Reproduce all lines of the listing below in which the word "control" occurs.

Top of Extracted entries

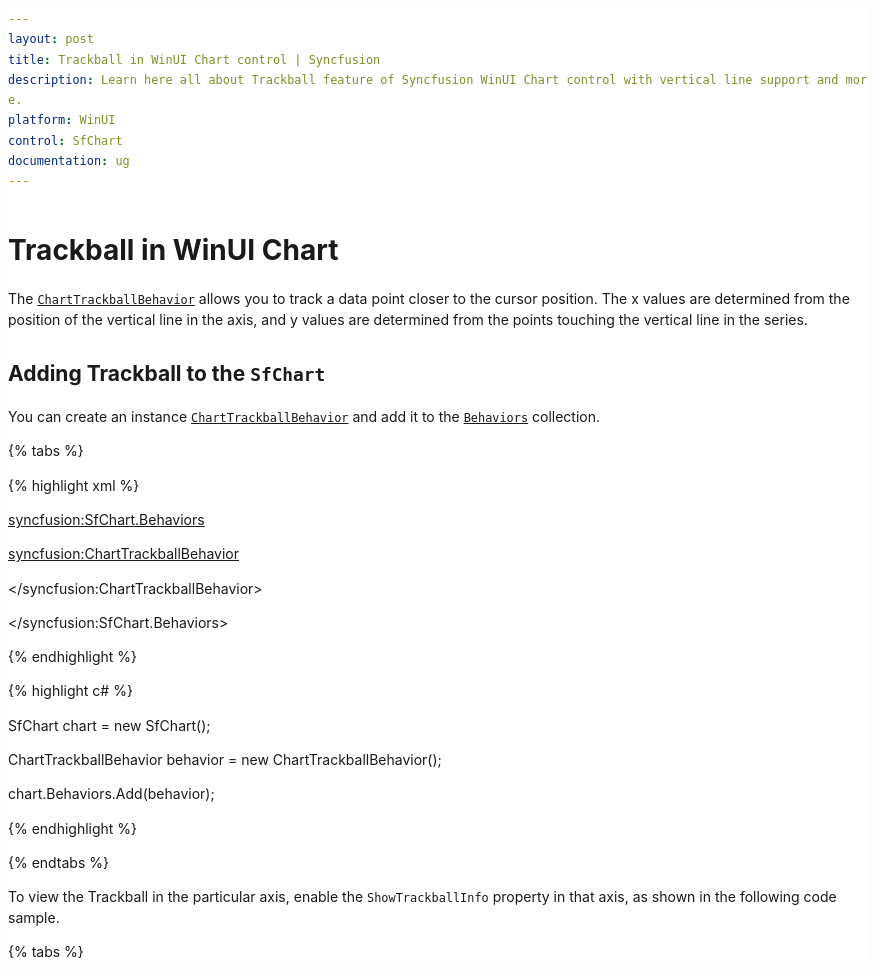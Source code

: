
 ```yaml
---
layout: post
title: Trackball in WinUI Chart control | Syncfusion
description: Learn here all about Trackball feature of Syncfusion WinUI Chart control with vertical line support and more.
platform: WinUI
control: SfChart
documentation: ug
---
```


# Trackball in WinUI Chart

The [`ChartTrackballBehavior`](https://help.syncfusion.com/cr/WinUI/Syncfusion.UI.Xaml.Charts.ChartTrackballBehavior.html#) allows you to track a data point closer to the cursor position. The x values are determined from the position of the vertical line in the axis, and y values are determined from the points touching the vertical line in the series.

## Adding Trackball to the `SfChart`

You can create an instance [`ChartTrackballBehavior`](http://help.syncfusion.com/cr/WinUI/Syncfusion.UI.Xaml.Charts.ChartTrackballBehavior.html#) and add it to the [`Behaviors`](https://help.syncfusion.com/cr/WinUI/Syncfusion.UI.Xaml.Charts.SfChart.html#Syncfusion_UI_Xaml_Charts_SfChart_Behaviors) collection.

{% tabs %}

{% highlight xml %}

<syncfusion:SfChart.Behaviors>

<syncfusion:ChartTrackballBehavior>                                                  

</syncfusion:ChartTrackballBehavior>

</syncfusion:SfChart.Behaviors>

{% endhighlight %}

{% highlight c# %}

SfChart chart = new SfChart();

ChartTrackballBehavior behavior = new ChartTrackballBehavior();

chart.Behaviors.Add(behavior);

{% endhighlight %}

{% endtabs %}

To view the Trackball in the particular axis, enable the `ShowTrackballInfo` property in that axis, as shown in the following code sample.

{% tabs %}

Bottom of Extracted entries

● Response area
title: Trackball in WinUI Chart control | Syncfusion
description: Learn here all about Trackball feature of Syncfusion WinUI Chart control with vertical line support and more.
control: SfChart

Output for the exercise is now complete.